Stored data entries
********
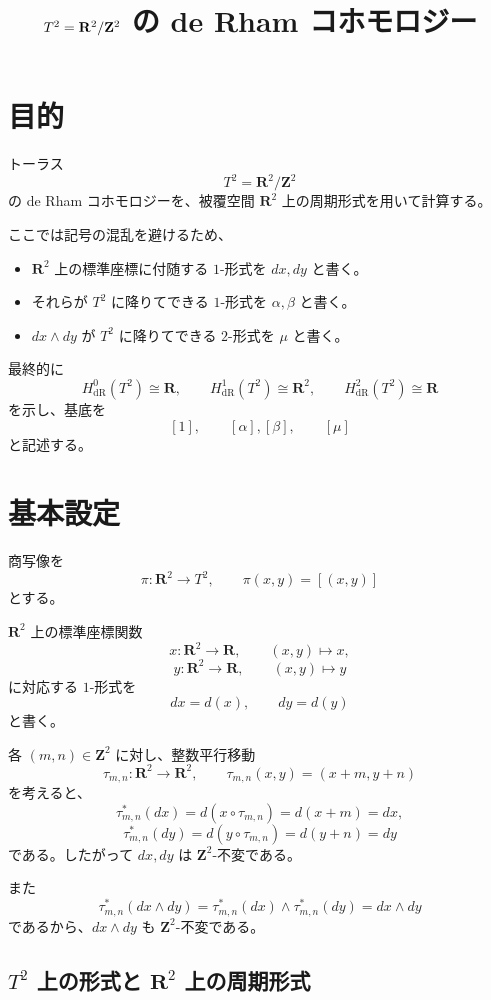 \documentclass[uplatex,dvipdfmx,11pt]{jsarticle}
\title{$T^2=\R^2/\Z^2$ の de Rham コホモロジー}
\author{}
\date{}
\newcommand{\R}{\mathbf{R}}
\newcommand{\Z}{\mathbf{Z}}
\theoremstyle{definition}
\begin{document}
\maketitle

\section{目的}

トーラス
\[
T^2=\R^2/\Z^2
\]
の de Rham コホモロジーを、被覆空間 \(\R^2\) 上の周期形式を用いて計算する。

ここでは記号の混乱を避けるため、
\begin{itemize}
  \item \(\R^2\) 上の標準座標に付随する $1$-形式を \(dx,dy\) と書く。
  \item それらが \(T^2\) に降りてできる $1$-形式を \(\alpha,\beta\) と書く。
  \item \(dx\wedge dy\) が \(T^2\) に降りてできる $2$-形式を \(\mu\) と書く。
\end{itemize}

最終的に
\[
H^0_{\mathrm{dR}}(T^2)\cong \R,\qquad
H^1_{\mathrm{dR}}(T^2)\cong \R^2,\qquad
H^2_{\mathrm{dR}}(T^2)\cong \R
\]
を示し、基底を
\[
[1],\qquad [\alpha],[\beta],\qquad [\mu]
\]
と記述する。

\section{基本設定}

商写像を
\[
\pi:\R^2\to T^2,\qquad \pi(x,y)=[(x,y)]
\]
とする。

\(\R^2\) 上の標準座標関数
\[
x:\R^2\to\R,\qquad (x,y)\mapsto x,
\]
\[
y:\R^2\to\R,\qquad (x,y)\mapsto y
\]
に対応する $1$-形式を
\[
dx=d(x),\qquad dy=d(y)
\]
と書く。

各 \((m,n)\in\Z^2\) に対し、整数平行移動
\[
\tau_{m,n}:\R^2\to\R^2,\qquad \tau_{m,n}(x,y)=(x+m,y+n)
\]
を考えると、
\[
\tau_{m,n}^*(dx)=d(x\circ \tau_{m,n})=d(x+m)=dx,
\]
\[
\tau_{m,n}^*(dy)=d(y\circ \tau_{m,n})=d(y+n)=dy
\]
である。したがって \(dx,dy\) は \(\Z^2\)-不変である。

また
\[
\tau_{m,n}^*(dx\wedge dy)=\tau_{m,n}^*(dx)\wedge \tau_{m,n}^*(dy)=dx\wedge dy
\]
であるから、\(dx\wedge dy\) も \(\Z^2\)-不変である。

\subsection{\(T^2\) 上の形式と \(\R^2\) 上の周期形式}
\end{document}
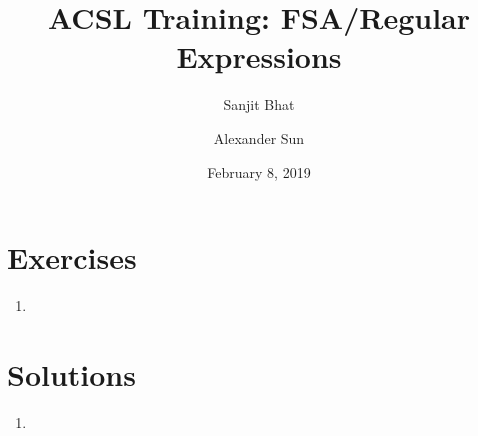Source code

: \documentclass[11pt,letterpaper]{article}
\title{ACSL Training: FSA/Regular Expressions}
\author{Sanjit Bhat \and Alexander Sun}
\date{February 8, 2019}
\begin{document}
    \maketitle

    \section{Exercises}
    \begin{enumerate}
        \item
    \end{enumerate}

    \newpage
    \section{Solutions}
    \begin{enumerate}
        \item
    \end{enumerate}
\end{document}
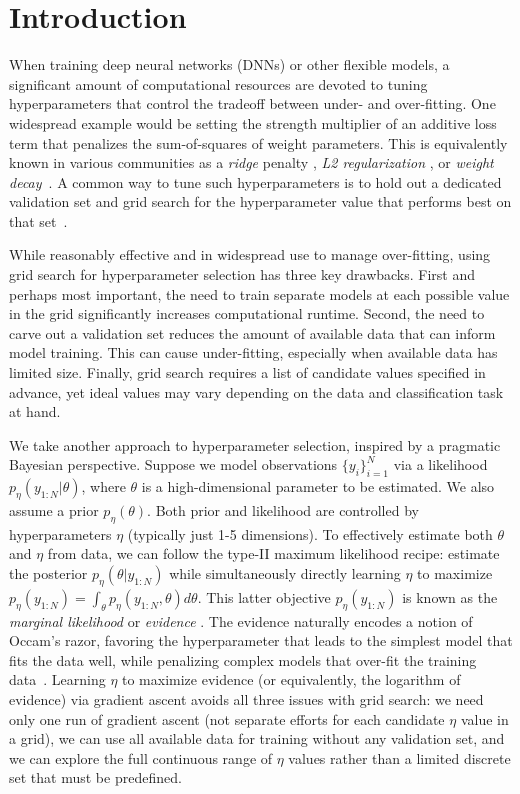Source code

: \section{Introduction}

When training deep neural networks (DNNs) or other flexible models, a significant amount of computational resources are devoted to tuning hyperparameters that control the tradeoff between under- and over-fitting.
One widespread example would be setting the strength multiplier of an additive loss term that penalizes the sum-of-squares of weight parameters.
This is equivalently known in various communities as a \emph{ridge} penalty \citep{hastie2009elements,kobak2020optimal},
\emph{L2 regularization} \citep{murphy2022Regularization}, or \emph{weight decay}~\citep{krogh1991simple,goodfellow2016Regularization}.
A common way to tune such hyperparameters is to hold out a dedicated validation set and grid search for the hyperparameter value that performs best on that set~\citep{raschka2018model,murphy2022Picking}.

While reasonably effective and in widespread use to manage over-fitting, using grid search for hyperparameter selection has three key drawbacks.
First and perhaps most important, the need to train separate models at each possible value in the grid significantly increases computational runtime.
Second, the need to carve out a validation set reduces the amount of available data that can inform model training. This can cause under-fitting, especially when available data has limited size.
Finally, grid search requires a list of candidate values specified in advance, yet ideal values may vary depending on the data and classification task at hand.

We take another approach to hyperparameter selection, inspired by a pragmatic Bayesian perspective. 
Suppose we model observations $\{y_i \}_{i=1}^N$ via a likelihood $p_{\eta}( y_{1:N} | \theta)$, where $\theta$ is a high-dimensional parameter to be estimated. We also assume a prior $p_{\eta}( \theta )$. Both prior and likelihood are controlled by hyperparameters $\eta$ (typically just 1-5 dimensions). To effectively estimate both $\theta$ and $\eta$ from data, we can follow the type-II maximum likelihood recipe: estimate the posterior $p_{\eta}(\theta | y_{1:N})$ while simultaneously directly learning $\eta$ to maximize $p_{\eta}( y_{1:N} ) = \int_{\theta} p_{\eta}( y_{1:N}, \theta) d\theta$. This latter objective $p_{\eta}( y_{1:N} )$ is known as the \emph{marginal likelihood} or \emph{evidence} \cite{lotfi2022bayesian}. The evidence naturally encodes a notion of Occam’s razor, favoring the hyperparameter that leads to the simplest model that fits the data well, while penalizing complex models that over-fit the training data~\citep{jeffreys1939theory,mackay1991bayesian,bishop2006Bayesian}.
Learning $\eta$ to maximize evidence (or equivalently, the logarithm of evidence) via gradient ascent avoids all three issues with grid search: we need only one run of gradient ascent (not separate efforts for each candidate $\eta$ value in a grid), we can use all available data for training without any validation set, and we can explore the full continuous range of $\eta$ values rather than a limited discrete set that must be predefined.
********
• Aim of the exercise: Only lines holding the word "mathbf" belong in the answer; copy all of them from the records.

• Response to the task:
\newcommand{\R}{\mathbf{R}}
\newcommand{\Z}{\mathbf{Z}}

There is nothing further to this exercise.